- _WHAT IS BEING ASKED_:
Look through the material below and copy exactly the lines from the line with "- 요구사항만 명확하면" to the line with "currentOrg: Public Welfare Foundation", those two lines included.

- _AVAILABLE DATA_:
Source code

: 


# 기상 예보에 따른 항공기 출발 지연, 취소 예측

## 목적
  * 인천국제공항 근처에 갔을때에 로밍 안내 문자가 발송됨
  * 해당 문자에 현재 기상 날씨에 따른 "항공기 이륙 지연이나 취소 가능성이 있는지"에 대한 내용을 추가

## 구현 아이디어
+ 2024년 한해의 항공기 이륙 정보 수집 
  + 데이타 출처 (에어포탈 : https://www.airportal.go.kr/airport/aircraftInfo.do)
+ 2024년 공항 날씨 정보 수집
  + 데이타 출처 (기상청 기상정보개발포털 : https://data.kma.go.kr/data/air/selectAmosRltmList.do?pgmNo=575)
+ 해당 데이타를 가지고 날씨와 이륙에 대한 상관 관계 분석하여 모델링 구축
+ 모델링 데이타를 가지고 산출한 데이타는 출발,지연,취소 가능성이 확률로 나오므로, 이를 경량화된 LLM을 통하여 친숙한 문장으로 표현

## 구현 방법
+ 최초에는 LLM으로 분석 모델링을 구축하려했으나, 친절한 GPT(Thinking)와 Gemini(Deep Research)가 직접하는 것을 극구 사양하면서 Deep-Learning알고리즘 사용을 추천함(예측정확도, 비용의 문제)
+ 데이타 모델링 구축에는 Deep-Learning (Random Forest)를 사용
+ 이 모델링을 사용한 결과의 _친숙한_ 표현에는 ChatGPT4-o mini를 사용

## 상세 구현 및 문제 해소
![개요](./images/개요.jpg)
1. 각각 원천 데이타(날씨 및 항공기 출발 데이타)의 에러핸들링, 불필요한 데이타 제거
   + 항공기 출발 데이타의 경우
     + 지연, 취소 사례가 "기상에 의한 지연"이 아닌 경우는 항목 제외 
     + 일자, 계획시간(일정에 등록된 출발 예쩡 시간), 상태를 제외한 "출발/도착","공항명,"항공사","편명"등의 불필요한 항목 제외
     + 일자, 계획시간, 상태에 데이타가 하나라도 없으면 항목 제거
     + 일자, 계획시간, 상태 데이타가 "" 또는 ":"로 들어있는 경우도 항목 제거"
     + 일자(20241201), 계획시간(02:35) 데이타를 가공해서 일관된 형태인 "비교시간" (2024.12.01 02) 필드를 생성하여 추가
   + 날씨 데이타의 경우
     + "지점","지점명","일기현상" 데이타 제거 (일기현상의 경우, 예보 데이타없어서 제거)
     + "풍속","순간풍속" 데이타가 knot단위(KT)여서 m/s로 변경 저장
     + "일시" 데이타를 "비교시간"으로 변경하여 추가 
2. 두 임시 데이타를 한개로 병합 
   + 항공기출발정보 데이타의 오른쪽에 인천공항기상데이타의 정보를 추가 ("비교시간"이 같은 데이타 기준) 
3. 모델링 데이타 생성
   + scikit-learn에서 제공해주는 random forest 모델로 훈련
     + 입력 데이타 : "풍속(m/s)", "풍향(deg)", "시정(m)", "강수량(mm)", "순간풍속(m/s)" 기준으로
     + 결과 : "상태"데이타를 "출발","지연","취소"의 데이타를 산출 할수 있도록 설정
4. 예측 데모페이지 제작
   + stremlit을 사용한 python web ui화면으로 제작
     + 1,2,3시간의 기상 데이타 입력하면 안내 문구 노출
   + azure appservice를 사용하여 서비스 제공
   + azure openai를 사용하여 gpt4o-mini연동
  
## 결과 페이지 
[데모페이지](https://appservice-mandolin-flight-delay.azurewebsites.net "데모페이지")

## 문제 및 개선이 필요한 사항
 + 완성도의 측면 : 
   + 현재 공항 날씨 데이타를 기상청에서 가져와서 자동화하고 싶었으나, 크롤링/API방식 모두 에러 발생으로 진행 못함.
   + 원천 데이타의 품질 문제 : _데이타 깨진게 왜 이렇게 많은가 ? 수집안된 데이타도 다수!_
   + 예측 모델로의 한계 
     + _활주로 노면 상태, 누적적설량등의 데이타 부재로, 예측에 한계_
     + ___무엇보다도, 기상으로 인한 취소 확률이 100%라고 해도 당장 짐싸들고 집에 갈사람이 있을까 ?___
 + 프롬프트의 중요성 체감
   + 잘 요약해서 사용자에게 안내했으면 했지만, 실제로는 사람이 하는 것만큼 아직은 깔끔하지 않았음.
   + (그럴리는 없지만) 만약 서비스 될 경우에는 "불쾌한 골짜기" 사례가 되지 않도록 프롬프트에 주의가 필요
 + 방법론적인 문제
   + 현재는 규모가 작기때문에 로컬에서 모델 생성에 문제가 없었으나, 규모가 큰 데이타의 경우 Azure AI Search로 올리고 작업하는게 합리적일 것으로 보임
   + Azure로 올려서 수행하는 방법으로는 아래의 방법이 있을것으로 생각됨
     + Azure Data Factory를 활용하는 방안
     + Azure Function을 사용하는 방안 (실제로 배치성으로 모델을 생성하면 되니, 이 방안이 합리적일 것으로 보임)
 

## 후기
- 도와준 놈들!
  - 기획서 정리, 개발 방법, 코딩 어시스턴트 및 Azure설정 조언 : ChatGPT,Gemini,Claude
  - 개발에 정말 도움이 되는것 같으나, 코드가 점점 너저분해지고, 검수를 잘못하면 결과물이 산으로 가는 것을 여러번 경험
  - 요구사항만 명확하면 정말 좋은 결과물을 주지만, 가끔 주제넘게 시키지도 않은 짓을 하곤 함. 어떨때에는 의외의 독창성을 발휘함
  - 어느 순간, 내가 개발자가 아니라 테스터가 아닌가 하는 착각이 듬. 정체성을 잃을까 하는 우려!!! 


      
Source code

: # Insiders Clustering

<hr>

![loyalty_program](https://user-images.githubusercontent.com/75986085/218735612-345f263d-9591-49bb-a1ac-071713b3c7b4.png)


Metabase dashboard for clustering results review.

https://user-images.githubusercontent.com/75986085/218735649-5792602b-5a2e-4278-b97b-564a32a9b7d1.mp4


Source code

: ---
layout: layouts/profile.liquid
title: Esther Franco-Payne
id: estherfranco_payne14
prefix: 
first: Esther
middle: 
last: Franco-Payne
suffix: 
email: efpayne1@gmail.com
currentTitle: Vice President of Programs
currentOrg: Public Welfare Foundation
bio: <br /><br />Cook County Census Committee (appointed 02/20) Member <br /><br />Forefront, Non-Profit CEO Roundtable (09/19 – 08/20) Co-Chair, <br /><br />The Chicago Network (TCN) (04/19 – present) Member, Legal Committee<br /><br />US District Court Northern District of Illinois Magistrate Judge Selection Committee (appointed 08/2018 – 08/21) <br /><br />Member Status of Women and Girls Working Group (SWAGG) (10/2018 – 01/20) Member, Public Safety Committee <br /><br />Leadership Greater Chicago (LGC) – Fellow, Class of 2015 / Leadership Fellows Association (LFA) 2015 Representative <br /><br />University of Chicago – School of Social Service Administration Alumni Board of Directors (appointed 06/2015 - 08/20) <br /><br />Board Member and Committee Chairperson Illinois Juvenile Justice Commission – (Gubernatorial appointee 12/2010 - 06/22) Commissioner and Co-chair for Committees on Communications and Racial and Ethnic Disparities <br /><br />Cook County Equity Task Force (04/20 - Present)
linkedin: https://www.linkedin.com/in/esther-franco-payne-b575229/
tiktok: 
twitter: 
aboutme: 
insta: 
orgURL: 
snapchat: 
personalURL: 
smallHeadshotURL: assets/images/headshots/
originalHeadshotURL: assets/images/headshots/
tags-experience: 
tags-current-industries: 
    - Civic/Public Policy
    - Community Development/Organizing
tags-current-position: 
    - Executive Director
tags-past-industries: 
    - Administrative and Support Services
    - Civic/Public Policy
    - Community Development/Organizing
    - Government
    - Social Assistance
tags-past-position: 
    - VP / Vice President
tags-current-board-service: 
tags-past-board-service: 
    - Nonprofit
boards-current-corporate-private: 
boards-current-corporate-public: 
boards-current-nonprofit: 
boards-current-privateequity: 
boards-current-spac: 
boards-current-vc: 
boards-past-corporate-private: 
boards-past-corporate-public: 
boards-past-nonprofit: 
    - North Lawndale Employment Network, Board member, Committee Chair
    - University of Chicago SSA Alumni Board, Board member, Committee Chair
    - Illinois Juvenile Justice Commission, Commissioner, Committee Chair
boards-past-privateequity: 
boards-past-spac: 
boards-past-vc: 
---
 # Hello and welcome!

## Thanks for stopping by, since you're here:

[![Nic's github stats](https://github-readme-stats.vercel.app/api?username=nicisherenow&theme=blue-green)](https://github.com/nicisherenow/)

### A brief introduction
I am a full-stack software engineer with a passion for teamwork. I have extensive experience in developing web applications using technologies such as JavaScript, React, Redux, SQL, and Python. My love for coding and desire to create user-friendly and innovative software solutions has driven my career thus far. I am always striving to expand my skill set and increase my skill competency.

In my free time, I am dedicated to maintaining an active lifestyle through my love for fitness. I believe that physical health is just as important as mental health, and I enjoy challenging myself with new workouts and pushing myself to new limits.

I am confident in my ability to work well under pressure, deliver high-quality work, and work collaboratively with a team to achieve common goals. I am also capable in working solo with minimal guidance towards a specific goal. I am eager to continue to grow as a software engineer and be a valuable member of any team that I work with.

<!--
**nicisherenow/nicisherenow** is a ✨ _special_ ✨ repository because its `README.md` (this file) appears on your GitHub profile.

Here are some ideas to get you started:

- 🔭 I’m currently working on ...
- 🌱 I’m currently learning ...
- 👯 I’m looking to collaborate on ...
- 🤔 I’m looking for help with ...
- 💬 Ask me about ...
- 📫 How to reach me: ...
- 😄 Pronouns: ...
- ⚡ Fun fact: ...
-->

- _WRITTEN SOLUTION_:
  - 요구사항만 명확하면 정말 좋은 결과물을 주지만, 가끔 주제넘게 시키지도 않은 짓을 하곤 함. 어떨때에는 의외의 독창성을 발휘함
  - 어느 순간, 내가 개발자가 아니라 테스터가 아닌가 하는 착각이 듬. 정체성을 잃을까 하는 우려!!! 


      
Source code

: # Insiders Clustering

<hr>

![loyalty_program](https://user-images.githubusercontent.com/75986085/218735612-345f263d-9591-49bb-a1ac-071713b3c7b4.png)


Metabase dashboard for clustering results review.

https://user-images.githubusercontent.com/75986085/218735649-5792602b-5a2e-4278-b97b-564a32a9b7d1.mp4


Source code

: ---
layout: layouts/profile.liquid
title: Esther Franco-Payne
id: estherfranco_payne14
prefix: 
first: Esther
middle: 
last: Franco-Payne
suffix: 
email: efpayne1@gmail.com
currentTitle: Vice President of Programs
currentOrg: Public Welfare Foundation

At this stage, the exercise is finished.